TASK REQUIREMENTS =>
What is needed here is every line of the records that includes "filling".

<<<<

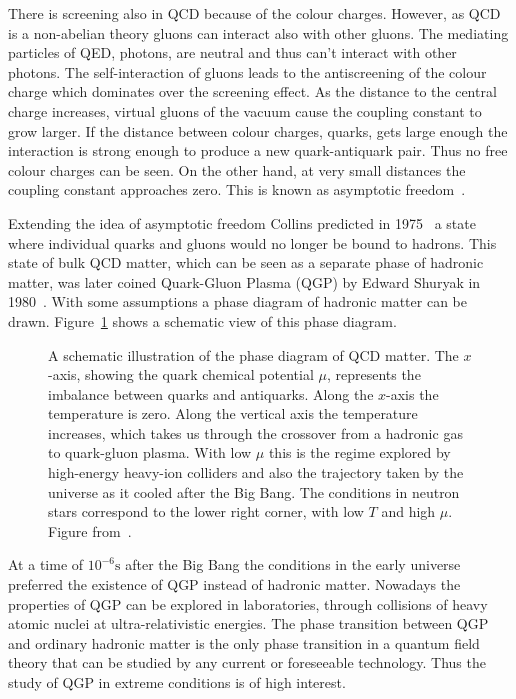 There is screening also in QCD because of the colour charges. However, as QCD is a non-abelian theory gluons can interact also with other gluons. The mediating particles of QED, photons, are neutral and thus can't interact with other photons. The self-interaction of gluons leads to the antiscreening of the colour charge which dominates over the screening effect. As the distance to the central charge increases, virtual gluons of the vacuum cause the coupling constant to grow larger. If the distance between colour charges, quarks, gets large enough the interaction is strong enough to produce a new quark-antiquark pair. Thus no free colour charges can be seen. On the other hand, at very small distances the coupling constant approaches zero. This is known as asymptotic freedom~\cite{Perkins:1982xb}.


Extending the idea of asymptotic freedom Collins predicted in 1975~\cite{Collins:1975} a state where individual quarks and gluons would no longer be bound to hadrons. This state of bulk QCD matter, which can be seen as a separate phase of hadronic matter, was later coined Quark-Gluon Plasma (QGP) by Edward Shuryak in 1980~\cite{Shuryak:1980}. With some assumptions a phase diagram of hadronic matter can be drawn. Figure~\ref{fig:QCDphase} shows a schematic view of this phase diagram.

\begin{figure}[htb]
\centering

\caption[QCD phase diagram]{A schematic illustration of the phase diagram of QCD matter. The $x$-axis, showing the quark chemical potential $\mu$, represents the imbalance between quarks and antiquarks. Along the $x$-axis the temperature is zero. Along the vertical axis the temperature increases, which takes us through the crossover from a hadronic gas to quark-gluon plasma. With low $\mu$ this is the regime explored by high-energy heavy-ion colliders and also the trajectory taken by the universe as it cooled after the Big Bang. The conditions in neutron stars correspond to the lower right corner, with low $T$ and high $\mu$. Figure from~\cite{Rajagopal:2001}.} 
\label{fig:QCDphase}
\end{figure}


At a time of $10^{-6}\mathrm{s}$ after the Big Bang the conditions in the early universe preferred the existence of QGP instead of hadronic matter. Nowadays the properties of QGP can be explored in laboratories, through collisions of heavy atomic nuclei at ultra-relativistic energies. The phase transition between QGP and ordinary hadronic matter is the only phase transition in a quantum field theory that can be studied by any current or foreseeable technology. Thus the study of QGP in extreme conditions is of high interest.

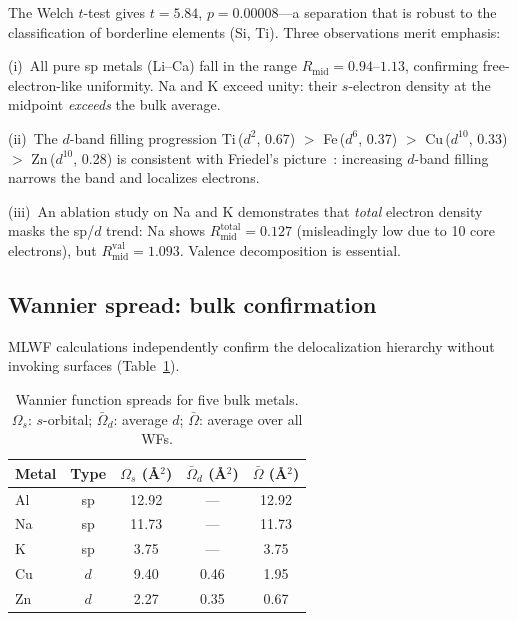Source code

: \documentclass[twocolumn,showpacs,preprintnumbers,amsmath,amssymb,prb]{revtex4-2}
\begin{document}
The Welch $t$-test gives $t = 5.84$, $p = 0.00008$---a
separation that is robust to the classification of borderline
elements (Si, Ti).
Three observations merit emphasis:

(i)~All pure sp metals (Li--Ca) fall in the range
$R_\mathrm{mid} = 0.94$--$1.13$, confirming free-electron-like
uniformity.
Na and K exceed unity: their $s$-electron density at
the midpoint \emph{exceeds} the bulk average.

(ii)~The $d$-band filling progression
Ti\,($d^2$, 0.67) $>$ Fe\,($d^6$, 0.37)
$>$ Cu\,($d^{10}$, 0.33) $>$ Zn\,($d^{10}$, 0.28)
is consistent with Friedel's picture~\cite{Friedel1969}:
increasing $d$-band filling narrows the band and
localizes electrons.

(iii)~An ablation study on Na and K demonstrates that
\emph{total} electron density masks the sp/$d$ trend:
Na shows $R_\mathrm{mid}^\mathrm{total} = 0.127$
(misleadingly low due to 10 core electrons), but
$R_\mathrm{mid}^\mathrm{val} = 1.093$.
Valence decomposition is essential.


\subsection{Wannier spread: bulk confirmation}

MLWF calculations independently confirm the delocalization
hierarchy without invoking surfaces
(Table~\ref{tab:wannier}).

\begin{table}[htb]
  \centering
  \caption{Wannier function spreads for five bulk metals.
    $\Omega_s$: $s$-orbital; $\bar{\Omega}_d$: average $d$;
    $\bar{\Omega}$: average over all WFs.}
  \label{tab:wannier}
  \begin{ruledtabular}
  \begin{tabular}{lcccc}
    Metal & Type & $\Omega_s$ (\AA$^2$) &
      $\bar{\Omega}_d$ (\AA$^2$) &
      $\bar{\Omega}$ (\AA$^2$) \\
    \hline
    Al & sp & 12.92 & --- & 12.92 \\
    Na & sp & 11.73 & --- & 11.73 \\
    K  & sp &  3.75 & --- &  3.75 \\
    Cu & $d$ &  9.40 & 0.46 & 1.95 \\
    Zn & $d$ &  2.27 & 0.35 & 0.67 \\
  \end{tabular}
  \end{ruledtabular}
\end{table}
\end{document}
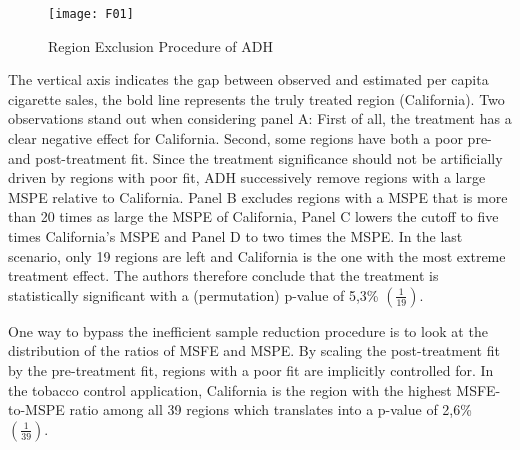 \begin{figure}[H]
	\centering
	\texttt{[image: F01]}
	\caption{Region Exclusion Procedure of ADH}
	\label{F_01}
\end{figure}

The vertical axis indicates the gap between observed and estimated  per capita cigarette sales, the bold line represents the truly treated region (California). Two observations stand out when considering panel A: First of all, the treatment has a clear negative effect for California. Second, some regions have both a poor pre- and post-treatment fit. Since the treatment significance should not be artificially driven by regions with poor fit, \ac{ADH} successively remove regions with a large \ac{MSPE} relative to California. Panel B excludes regions with a \ac{MSPE} that is more than 20 times as large the \ac{MSPE} of California, Panel C lowers the cutoff to five times California's \ac{MSPE} and Panel D to  two times the \ac{MSPE}. In the last scenario, only 19 regions are left and California is the one with the most extreme treatment effect. The authors therefore conclude that the treatment is statistically significant with a (permutation) p-value of 5,3\% $\left(  \frac{1}{19} \right) $. 

One way to bypass the inefficient sample reduction procedure is to look at the distribution of the ratios of \ac{MSFE} and \ac{MSPE}. By scaling the post-treatment fit by the pre-treatment fit, regions with a poor fit are implicitly controlled for. In the tobacco control application, California is the region with the highest \ac{MSFE}-to-\ac{MSPE} ratio among all 39 regions which translates into a p-value of 2,6\% $\left(  \frac{1}{39} \right) $. 

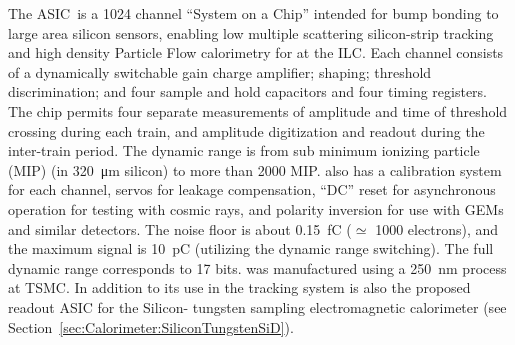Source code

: The \KPIX ASIC~\cite{6551433}is a 1024 channel ``System on a Chip'' intended for bump bonding 
to large area silicon sensors, enabling low multiple scattering silicon-strip 
tracking and high density Particle Flow calorimetry for \SID at the ILC. 
Each channel consists of a dynamically switchable gain charge amplifier; 
shaping; threshold discrimination; and four sample and hold 
capacitors and four timing registers. The chip permits four  separate measurements of 
amplitude and time of threshold crossing during each train, and amplitude 
digitization and readout during the inter-train period. The dynamic range is from 
sub minimum ionizing particle (MIP) (in \SI{320}{\micro\meter} silicon) to more 
than 2000 MIP. \KPIX also has a calibration system for each channel, servos for 
leakage compensation, ``DC'' reset for asynchronous operation for testing with 
cosmic rays, and polarity inversion for use with GEMs and similar detectors. The 
noise floor is about \SI{0.15}{\femto\coulomb} ($\simeq$ 1000 electrons), and the maximum 
signal is \SI{10}{\pico\coulomb} (utilizing the dynamic range switching). The full dynamic 
range corresponds to 17 bits. \KPIX was manufactured using a \SI{250}{\nano\meter} process at TSMC.
In addition to its use in the \SID tracking system  \KPIX is also the proposed readout ASIC  for the \SID Silicon-
tungsten sampling electromagnetic calorimeter (see Section~\ref{sec:Calorimeter:SiliconTungstenSiD}).

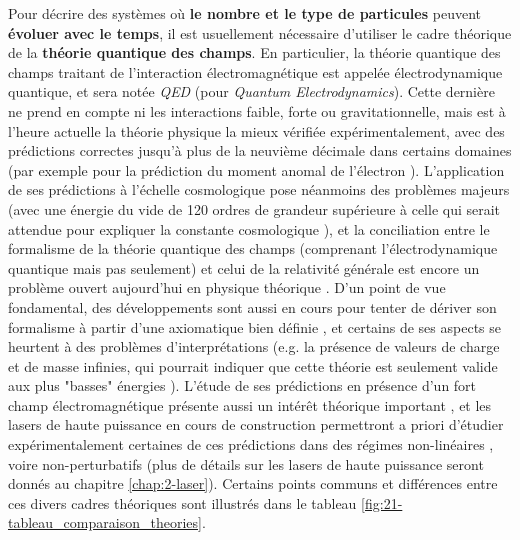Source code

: \begin{refsection}
Pour décrire des systèmes où \textbf{le nombre et le type de particules} peuvent \textbf{évoluer avec le temps}, il est usuellement nécessaire d'utiliser le cadre théorique de la \textbf{théorie quantique des champs}. En particulier, la théorie quantique des champs traitant de l'interaction électromagnétique est appelée électrodynamique quantique, et sera notée \textit{QED} (pour \textit{Quantum Electrodynamics}). Cette dernière ne prend en compte ni les interactions faible, forte ou gravitationnelle, mais est à l'heure actuelle la théorie physique la mieux vérifiée expérimentalement, avec des prédictions correctes jusqu'à plus de la neuvième décimale dans certains domaines (par exemple pour la prédiction du moment anomal de l'électron \parencite{klauber_2015}). L'application de ses prédictions à l'échelle cosmologique pose néanmoins des problèmes majeurs (avec une énergie du vide de 120 ordres de grandeur supérieure à celle qui serait attendue pour expliquer la constante cosmologique \parencite{weinberg_1989}), et la conciliation entre le formalisme de la théorie quantique des champs (comprenant l'électrodynamique quantique mais pas seulement) et celui de la relativité générale est encore un problème ouvert aujourd'hui en physique théorique \parencite{klauber_2015, kuhlmann_2018}. D'un point de vue fondamental, des développements sont aussi en cours pour tenter de dériver son formalisme à partir d'une axiomatique bien définie \parencite{kuhlmann_2018}, et certains de ses aspects se heurtent à des problèmes d'interprétations (e.g. la présence de valeurs de charge et de masse infinies, qui pourrait indiquer que cette théorie est seulement valide aux plus "basses" énergies \parencite{kuhlmann_2018, teller_1997}). L'étude de ses prédictions en présence d'un fort champ électromagnétique présente aussi un intérêt théorique important \parencite{dipiazza_2012, dunne_2009}, et les lasers de haute puissance en cours de construction permettront a priori d'étudier expérimentalement certaines de ces prédictions dans des régimes non-linéaires \parencite{dipiazza_2012}, voire non-perturbatifs \parencite{dipiazza_2012, dunne_2009} (plus de détails sur les lasers de haute puissance seront donnés au chapitre \ref{chap:2-laser}). Certains points communs et différences entre ces divers cadres théoriques sont illustrés dans le tableau \ref{fig:21-tableau_comparaison_theories}.


\end{refsection}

>>>>

RESULT OF THIS TASK =>
(ii)~The $d$-band filling progression
increasing $d$-band filling narrows the band and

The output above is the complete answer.